__Provided information__.

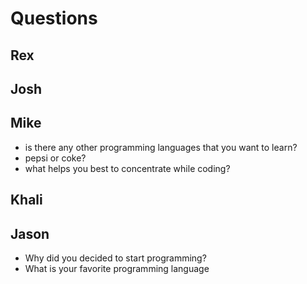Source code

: # Questions

## Rex


## Josh


## Mike
- is there any other programming languages that you want to learn?
- pepsi or coke?
- what helps you best to concentrate while coding? 

## Khali


## Jason

- Why did you decided to start programming?
- What is your favorite programming language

__Work request__. Pull out every line above that holds the word "programming".

__Answer box__.
- is there any other programming languages that you want to learn?
- Why did you decided to start programming?
- What is your favorite programming language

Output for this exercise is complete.